» **ACTIVITY**
Find the word "textbf" in the data, then copy each line where it is found.

Stored data entries
++++
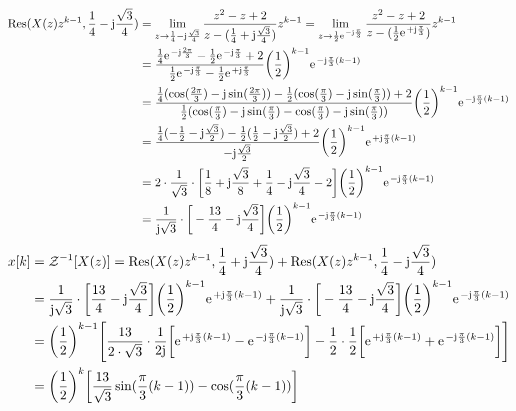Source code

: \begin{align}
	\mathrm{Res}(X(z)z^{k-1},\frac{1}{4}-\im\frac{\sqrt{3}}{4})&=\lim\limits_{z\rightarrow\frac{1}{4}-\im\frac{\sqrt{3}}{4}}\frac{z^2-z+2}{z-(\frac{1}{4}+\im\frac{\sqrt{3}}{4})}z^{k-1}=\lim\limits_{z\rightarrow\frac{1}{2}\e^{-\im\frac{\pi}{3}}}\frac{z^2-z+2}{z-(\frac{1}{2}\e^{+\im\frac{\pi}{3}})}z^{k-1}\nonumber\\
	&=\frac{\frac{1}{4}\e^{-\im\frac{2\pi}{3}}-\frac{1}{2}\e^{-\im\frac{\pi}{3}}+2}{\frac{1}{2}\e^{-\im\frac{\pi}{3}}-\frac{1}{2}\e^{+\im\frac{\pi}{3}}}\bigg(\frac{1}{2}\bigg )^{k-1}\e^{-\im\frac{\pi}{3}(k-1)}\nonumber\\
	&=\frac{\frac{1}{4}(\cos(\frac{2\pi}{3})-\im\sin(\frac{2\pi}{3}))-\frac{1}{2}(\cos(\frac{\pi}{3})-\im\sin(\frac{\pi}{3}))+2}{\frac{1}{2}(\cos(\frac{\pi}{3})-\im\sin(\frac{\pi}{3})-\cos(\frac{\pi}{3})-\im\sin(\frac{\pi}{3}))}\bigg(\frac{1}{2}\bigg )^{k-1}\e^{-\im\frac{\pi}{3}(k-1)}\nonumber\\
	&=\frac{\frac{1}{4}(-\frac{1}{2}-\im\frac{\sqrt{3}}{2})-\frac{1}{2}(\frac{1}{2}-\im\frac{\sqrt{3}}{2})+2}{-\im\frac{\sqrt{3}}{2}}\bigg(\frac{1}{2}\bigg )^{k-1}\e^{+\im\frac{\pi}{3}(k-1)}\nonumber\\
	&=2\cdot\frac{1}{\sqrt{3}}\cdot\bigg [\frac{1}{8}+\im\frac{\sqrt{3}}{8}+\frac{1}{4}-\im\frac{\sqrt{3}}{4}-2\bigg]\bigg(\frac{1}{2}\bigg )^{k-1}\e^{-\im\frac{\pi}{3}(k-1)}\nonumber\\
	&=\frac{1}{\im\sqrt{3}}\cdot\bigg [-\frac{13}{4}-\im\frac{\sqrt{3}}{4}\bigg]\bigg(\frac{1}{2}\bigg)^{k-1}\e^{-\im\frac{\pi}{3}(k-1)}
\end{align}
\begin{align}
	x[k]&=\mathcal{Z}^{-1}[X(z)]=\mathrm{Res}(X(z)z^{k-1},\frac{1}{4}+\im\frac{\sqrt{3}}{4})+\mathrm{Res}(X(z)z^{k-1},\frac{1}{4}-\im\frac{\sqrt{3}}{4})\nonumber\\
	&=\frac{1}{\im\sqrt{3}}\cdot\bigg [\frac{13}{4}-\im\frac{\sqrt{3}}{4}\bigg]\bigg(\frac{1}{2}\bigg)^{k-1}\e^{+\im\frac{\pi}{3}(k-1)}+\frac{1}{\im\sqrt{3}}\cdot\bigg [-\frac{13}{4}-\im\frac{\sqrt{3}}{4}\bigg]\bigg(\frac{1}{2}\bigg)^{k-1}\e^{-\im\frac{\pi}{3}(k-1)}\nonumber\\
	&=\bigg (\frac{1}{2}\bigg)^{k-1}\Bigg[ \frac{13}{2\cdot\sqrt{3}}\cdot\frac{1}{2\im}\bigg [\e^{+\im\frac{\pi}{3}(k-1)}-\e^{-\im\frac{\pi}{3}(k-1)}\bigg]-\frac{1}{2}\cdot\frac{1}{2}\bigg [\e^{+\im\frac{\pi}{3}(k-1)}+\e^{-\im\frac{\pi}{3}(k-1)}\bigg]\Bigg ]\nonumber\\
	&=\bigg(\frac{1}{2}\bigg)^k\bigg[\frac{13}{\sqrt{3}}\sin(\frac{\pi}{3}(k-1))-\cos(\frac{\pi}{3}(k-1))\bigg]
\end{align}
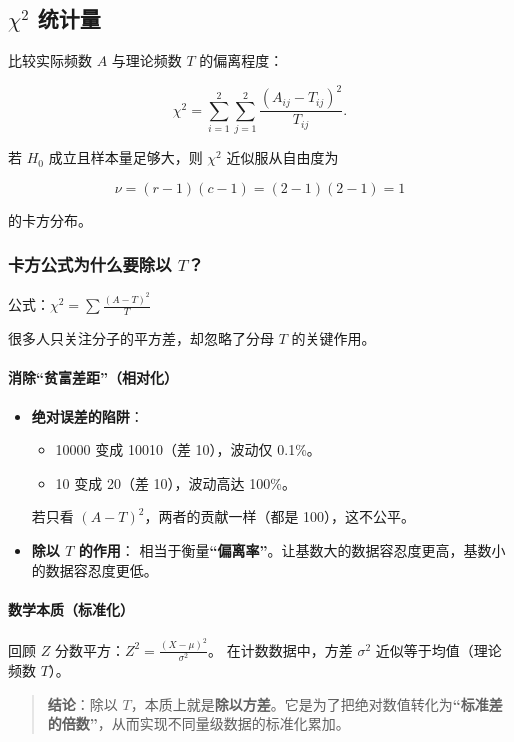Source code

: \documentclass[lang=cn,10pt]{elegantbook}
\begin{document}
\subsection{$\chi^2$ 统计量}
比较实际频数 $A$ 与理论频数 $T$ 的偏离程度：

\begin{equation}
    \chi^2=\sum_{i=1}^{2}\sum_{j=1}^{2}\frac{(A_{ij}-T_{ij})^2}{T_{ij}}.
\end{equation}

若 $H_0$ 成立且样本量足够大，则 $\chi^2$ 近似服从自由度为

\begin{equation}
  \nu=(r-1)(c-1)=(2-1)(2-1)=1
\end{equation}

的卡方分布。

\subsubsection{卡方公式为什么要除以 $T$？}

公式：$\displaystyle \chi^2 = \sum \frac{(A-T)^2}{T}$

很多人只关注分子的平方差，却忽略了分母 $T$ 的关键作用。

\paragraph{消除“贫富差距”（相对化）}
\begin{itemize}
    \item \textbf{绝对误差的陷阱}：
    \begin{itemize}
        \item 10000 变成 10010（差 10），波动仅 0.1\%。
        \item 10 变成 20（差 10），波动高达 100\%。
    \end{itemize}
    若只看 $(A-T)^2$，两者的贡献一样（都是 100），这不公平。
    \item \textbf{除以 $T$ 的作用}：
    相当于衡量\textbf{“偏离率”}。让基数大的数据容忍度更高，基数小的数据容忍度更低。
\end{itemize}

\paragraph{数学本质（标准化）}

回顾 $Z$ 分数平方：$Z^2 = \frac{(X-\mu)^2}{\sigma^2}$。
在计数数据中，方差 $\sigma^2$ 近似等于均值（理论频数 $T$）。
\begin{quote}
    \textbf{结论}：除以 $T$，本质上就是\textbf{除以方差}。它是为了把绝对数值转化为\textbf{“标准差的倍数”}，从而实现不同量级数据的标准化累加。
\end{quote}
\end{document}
++++
» **ANSWER SECTION**
    \item \textbf{绝对误差的陷阱}：
    \item \textbf{除以 $T$ 的作用}：
    相当于衡量\textbf{“偏离率”}。让基数大的数据容忍度更高，基数小的数据容忍度更低。
    \textbf{结论}：除以 $T$，本质上就是\textbf{除以方差}。它是为了把绝对数值转化为\textbf{“标准差的倍数”}，从而实现不同量级数据的标准化累加。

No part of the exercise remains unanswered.